Buscó un buen madero con el que golpearse. No había ninguno a su alrededor. Anduvo por el sendero unas decenas de metros, absorta en su búsqueda. Encontró un buen palo, contundente. Se irguió para darse un buen trancazo en la cabeza, entornó sus ojos, apretó sus dientes. Justo en el instante antes del golpe, se giró involuntariamente, pudiendo ver el tramo de sendero que había recorrido. El verde de todas las hojas ahora presentaba un color rojizo y amarillento; había mutado en ese breve espacio de tiempo. Si miraba había atrás: el verdor del verano; si miraba hacia adelante: los ocres del otoño. 

Caminó hacía el paisaje otoñal. La temperatura había bajado, el aire era fresco y el cielo estaba encapotado, amenazando con tormenta. Truenos lejanos y olor a tierra mojada. Se perdió por ese otoño repentino. Lo curioso fue que, a pesar de avanzar hacia lo profundo de la sierra, hubo un momento en el que Cristina se dio cuenta que el sendero la llevaba hasta el punto de partida,  cerca de su coche.

Llegó al vehículo, subió y comprobó algo extraño: el ambientador no era de limón; era de frutos del bosque –aunque la marca fuera la misma-. Condujo hasta la ciudad. La gente vestía con chaquetas y rebecas, resguardándose del frío.

Belinda aparcó y se dirigió a su portal a toda prisa; sabía que algo extraño ocurría. La llave no entraba en la cerradura. Llamó a una vecina por el portero automático. Le abrió sin problema. Accedió al inmueble, entró al ascensor. En los botones podía distinguirse que había una planta más. 

Salió del ascensor, y, ansiosa, llegó a su puerta. Como era de esperar la llave de casa tampoco habría esa cerradura. Llamó al timbre, que curiosamente tenía otro tono.

Su corazón latía como si acabara de correr  los cien metros lisos con todo su esfuerzo. Ella vivía sola, ¿quién le abría en su propia casa?

Escuchó pasos tras la puerta. Alguien giró el pomo y el resbalón salió de su encajamiento. La puerta comenzó a abrirse.

Cristina contuvo su respiración con la boca abierta, esperando nerviosa e impaciente a la persona que estaba dentro de su hogar.

-Ha debido ser por entrelazamiento cuántico generado por el poder de la intención. Desde que entramos en contacto la primera vez nuestro campo electromagnético no dejó de vibrar en sintonía. Abriste el portal inconscientemente. Ya sabes: el poder de la mente.

» Pasa, pasa; estás en tu casa. 
Cristina sonrió.

Exhaló perpleja al verse a sí misma, sonriéndose:

-¡No puede creer que me hayas encontrado tan pronto! –dijo su «yo cuántico»-. ¿Cómo encontraste el portal?

-No lo sé, fue al lugar donde te encontré.

Los muebles del apartamento eran los mismos, con algunas leves diferencias. Los electrodomésticos eran más modernos. 

Tomaron asiento en el sofá. 

-Ahora estoy en tu universo –afirmó Cristina.

-Sí, relativamente cercano al tuyo.

-¿Podré volver?

-Claro, en cuanto quieras. Será  mucho más fácil, yo misma te enseñaré el portal para que accedas.

¿Cuánto tiempo puedo estar aquí?

-Puedes estar todo el tiempo que desees; pero se recomiendo estar poco tiempo, para que interfieras lo menos posible.
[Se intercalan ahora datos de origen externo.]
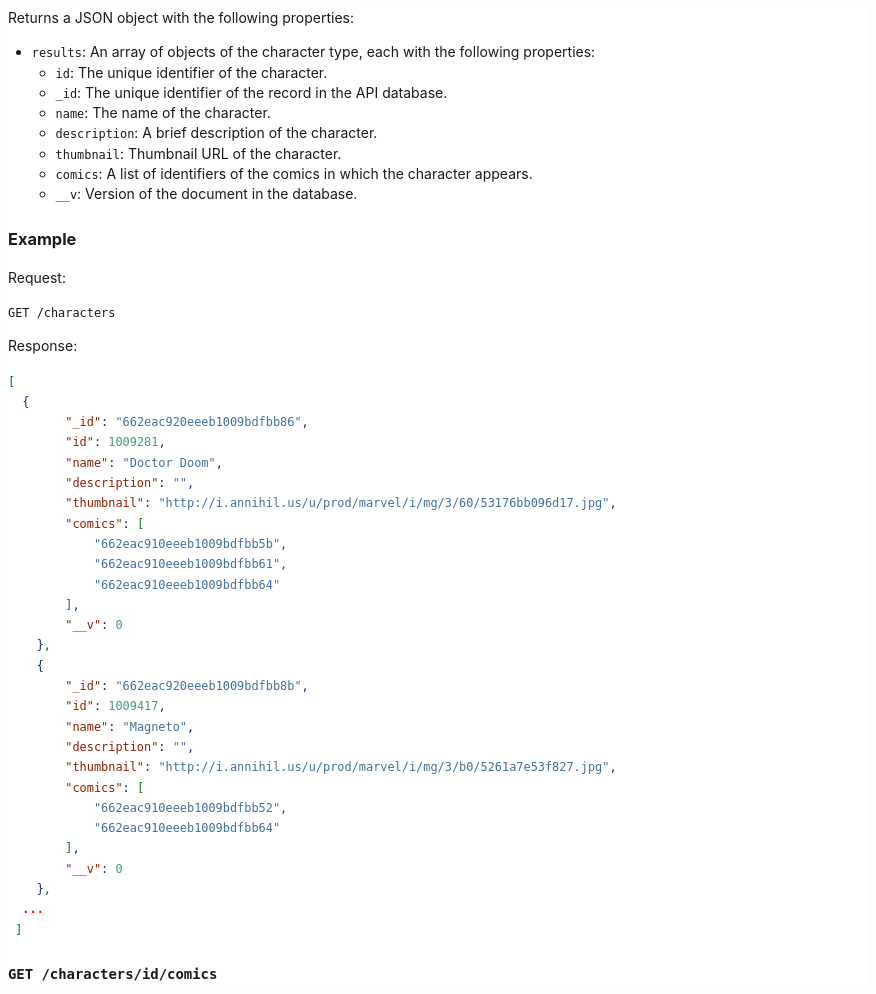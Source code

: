 Returns a JSON object with the following properties:

- `results`: An array of objects of the character type, each with the following properties:
    - `id`: The unique identifier of the character.
    - `_id`: The unique identifier of the record in the API database.
    - `name`: The name of the character.
    - `description`: A brief description of the character.
    - `thumbnail`: Thumbnail URL of the character.
    - `comics`: A list of identifiers of the comics in which the character appears.
    - `__v`: Version of the document in the database.

### Example

Request:

```
GET /characters
```

Response:

```json
[
  {
		"_id": "662eac920eeeb1009bdfbb86",
		"id": 1009281,
		"name": "Doctor Doom",
		"description": "",
		"thumbnail": "http://i.annihil.us/u/prod/marvel/i/mg/3/60/53176bb096d17.jpg",
		"comics": [
			"662eac910eeeb1009bdfbb5b",
			"662eac910eeeb1009bdfbb61",
			"662eac910eeeb1009bdfbb64"
		],
		"__v": 0
	},
	{
		"_id": "662eac920eeeb1009bdfbb8b",
		"id": 1009417,
		"name": "Magneto",
		"description": "",
		"thumbnail": "http://i.annihil.us/u/prod/marvel/i/mg/3/b0/5261a7e53f827.jpg",
		"comics": [
			"662eac910eeeb1009bdfbb52",
			"662eac910eeeb1009bdfbb64"
		],
		"__v": 0
	},
  ...
 ]
```

### `GET /characters/id/comics`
Recuerda que existe el efecto dominó: si tiras sólo una ficha, el resto caerá: sería un caos.

De repente, Cristina escuchó algo muy raro que venía de la calle. Nunca escuchó algo así; era como un zumbido, parecido a cientos de abejas enormes dentro de una campana gigante.

-¿Qué  es eso?

-Algo que no hay en tu mundo. ¿Quieres verlo?
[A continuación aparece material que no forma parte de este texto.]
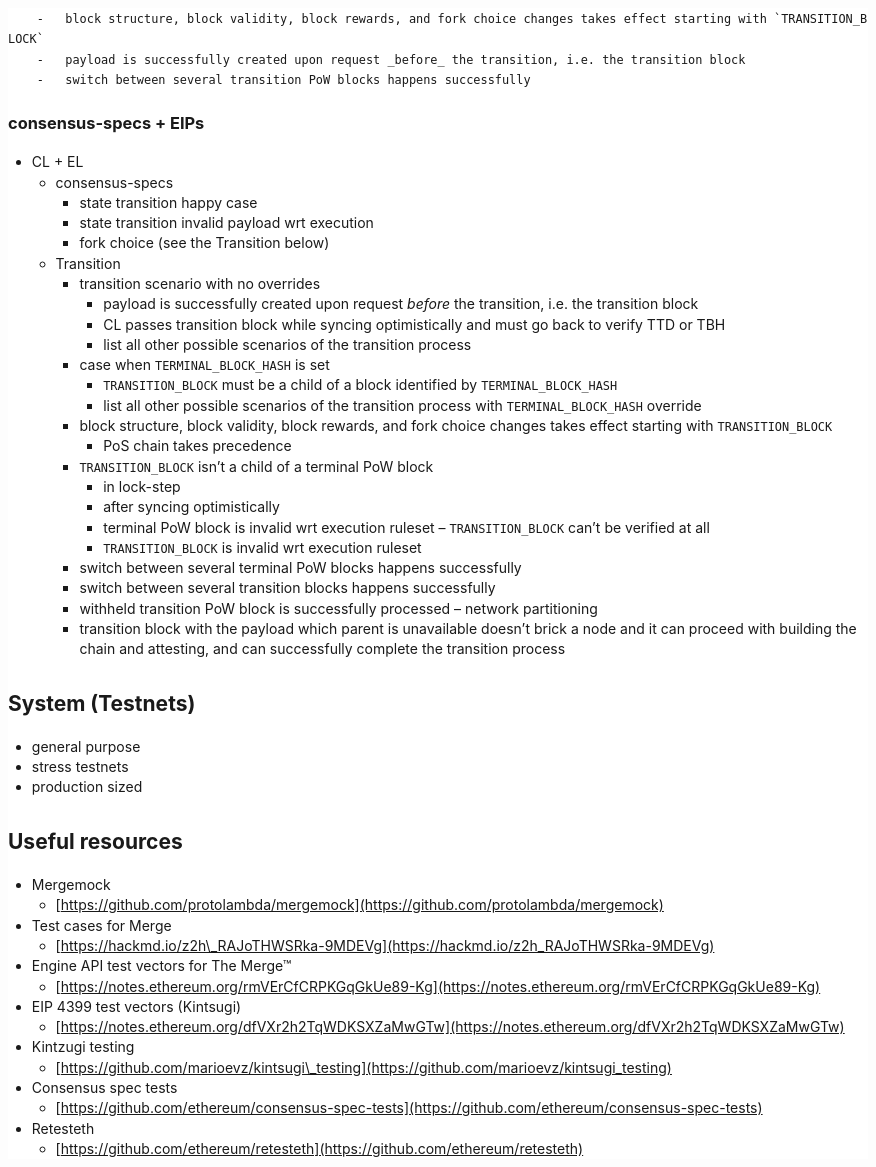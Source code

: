         -   block structure, block validity, block rewards, and fork choice changes takes effect starting with `TRANSITION_BLOCK`
        -   payload is successfully created upon request _before_ the transition, i.e. the transition block
        -   switch between several transition PoW blocks happens successfully

### [](https://hackmd.io/@n0ble/merge-test-plan#consensus-specs--EIPs "consensus-specs--EIPs")consensus-specs + EIPs

-   CL + EL
    -   consensus-specs
        -   state transition happy case
        -   state transition invalid payload wrt execution
        -   fork choice (see the Transition below)
    -   Transition
        -   transition scenario with no overrides
            -   payload is successfully created upon request _before_ the transition, i.e. the transition block
            -   CL passes transition block while syncing optimistically and must go back to verify TTD or TBH
            -   list all other possible scenarios of the transition process
        -   case when `TERMINAL_BLOCK_HASH` is set
            -   `TRANSITION_BLOCK` must be a child of a block identified by `TERMINAL_BLOCK_HASH`
            -   list all other possible scenarios of the transition process with `TERMINAL_BLOCK_HASH` override
        -   block structure, block validity, block rewards, and fork choice changes takes effect starting with `TRANSITION_BLOCK`
            -   PoS chain takes precedence
        -   `TRANSITION_BLOCK` isn’t a child of a terminal PoW block
            -   in lock-step
            -   after syncing optimistically
            -   terminal PoW block is invalid wrt execution ruleset – `TRANSITION_BLOCK` can’t be verified at all
            -   `TRANSITION_BLOCK` is invalid wrt execution ruleset
        -   switch between several terminal PoW blocks happens successfully
        -   switch between several transition blocks happens successfully
        -   withheld transition PoW block is successfully processed – network partitioning
        -   transition block with the payload which parent is unavailable doesn’t brick a node and it can proceed with building the chain and attesting, and can successfully complete the transition process

## [](https://hackmd.io/@n0ble/merge-test-plan#System-Testnets "System-Testnets")System (Testnets)

-   general purpose
-   stress testnets
-   production sized

## [](https://hackmd.io/@n0ble/merge-test-plan#Useful-resources "Useful-resources")Useful resources

-   Mergemock
    -   [https://github.com/protolambda/mergemock](https://github.com/protolambda/mergemock)
-   Test cases for Merge
    -   [https://hackmd.io/z2h\_RAJoTHWSRka-9MDEVg](https://hackmd.io/z2h_RAJoTHWSRka-9MDEVg)
-   Engine API test vectors for The Merge™
    -   [https://notes.ethereum.org/rmVErCfCRPKGqGkUe89-Kg](https://notes.ethereum.org/rmVErCfCRPKGqGkUe89-Kg)
-   EIP 4399 test vectors (Kintsugi)
    -   [https://notes.ethereum.org/dfVXr2h2TqWDKSXZaMwGTw](https://notes.ethereum.org/dfVXr2h2TqWDKSXZaMwGTw)
-   Kintzugi testing
    -   [https://github.com/marioevz/kintsugi\_testing](https://github.com/marioevz/kintsugi_testing)
-   Consensus spec tests
    -   [https://github.com/ethereum/consensus-spec-tests](https://github.com/ethereum/consensus-spec-tests)
-   Retesteth
    -   [https://github.com/ethereum/retesteth](https://github.com/ethereum/retesteth)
Cristina inspiró mientras lo pensaba.

-Sí, quiero verlo.

Su yo cuántico se levantó del sofá y le indicó que se asomara a la ventana. La joven caminó hacia la misma con inquietud y excitación. Se detuvo un instante para respirar profundo, preparándose para ver por primera vez algo que no existía en su mundo; algo que intuía no era cualquiera cosa.